Hollinger, a media empire with such properties as Britain's Daily Telegraph, the Jerusalem Post, and the Chicago Sun-Times newspapers, has sunk into an imbroglio that began with payments made by the company to Chairman Conrad Black and has expanded into one involving investments into board members' ventures and news of financial misstatements. A peer of the squeaky-clean Washington Post Company (NYSE:WPO) this is not.

It's a stunning turnaround for Black, who, though he only held a minority of company shares, had operational control of Hollinger through a series of holding companies that greatly expanded his influence at the company. It's the sort of corporate structure that one finds among companies in Hong Kong, allowing investors to wrest control of large companies with relatively small amounts of money. Black's holding company, Ravelston, received more than $200 million for "management services" in the last eight years from Hollinger, but now that the scandals have broken, this relationship is over.

At issue were two payments Black received from the company.

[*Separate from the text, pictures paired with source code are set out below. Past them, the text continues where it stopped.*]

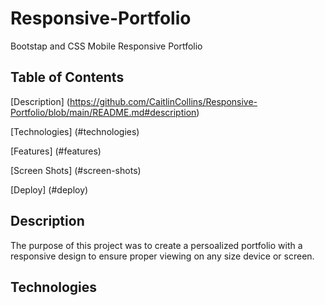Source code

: # Responsive-Portfolio
Bootstap and CSS Mobile Responsive Portfolio
## Table of Contents ##
[Description] (https://github.com/CaitlinCollins/Responsive-Portfolio/blob/main/README.md#description)

[Technologies] (#technologies)

[Features] (#features)

[Screen Shots] (#screen-shots)

[Deploy] (#deploy)
## Description ##
The purpose of this project was to create a persoalized portfolio with a responsive design to ensure proper viewing on any size device or screen.
## Technologies ##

Hollinger's financial report stated that a $15 million payment was made under the authority of the company's board -- which wasn't true. Also, an additional payment made to one of Black's holding companies of $17 million went undisclosed. These are on top of some $73 million in non-compete fees Black has received over the last few years.

Finally, we find out that Hollinger has made millions in investments into ventures involving Hollinger board members Richard Perle and Henry Kissinger (yes, the Henry Kissinger -- the former U.S. Secretary of State with the funny German accent). Perle, for those of you playing the home game, stepped down from his position as a defense advisor to the Bush administration over controversies surrounding his consulting work for corporate scofflaw Global Crossing.

All of this points to a company that is in the midst of a substantial corporate crisis. Neither Kissinger nor Perle are accused of any wrongdoing, but that doesn't mean they did right either as board members of Hollinger. Why on earth would a board agree to pay out millions in non-compete fees to someone who is on the payroll ($711,000 in pay in 2002) and controls the majority of a company? That's rubber stamp if I've ever heard it -- it's wrong, shameful governance. Though Black has ceded operational control of Hollinger, he still remains as chairman, and his massive voting position means that he can still wield substantial influence.

Just another story of how investors can suffer when the management of a company treats corporate coffers like their own private piggy bank.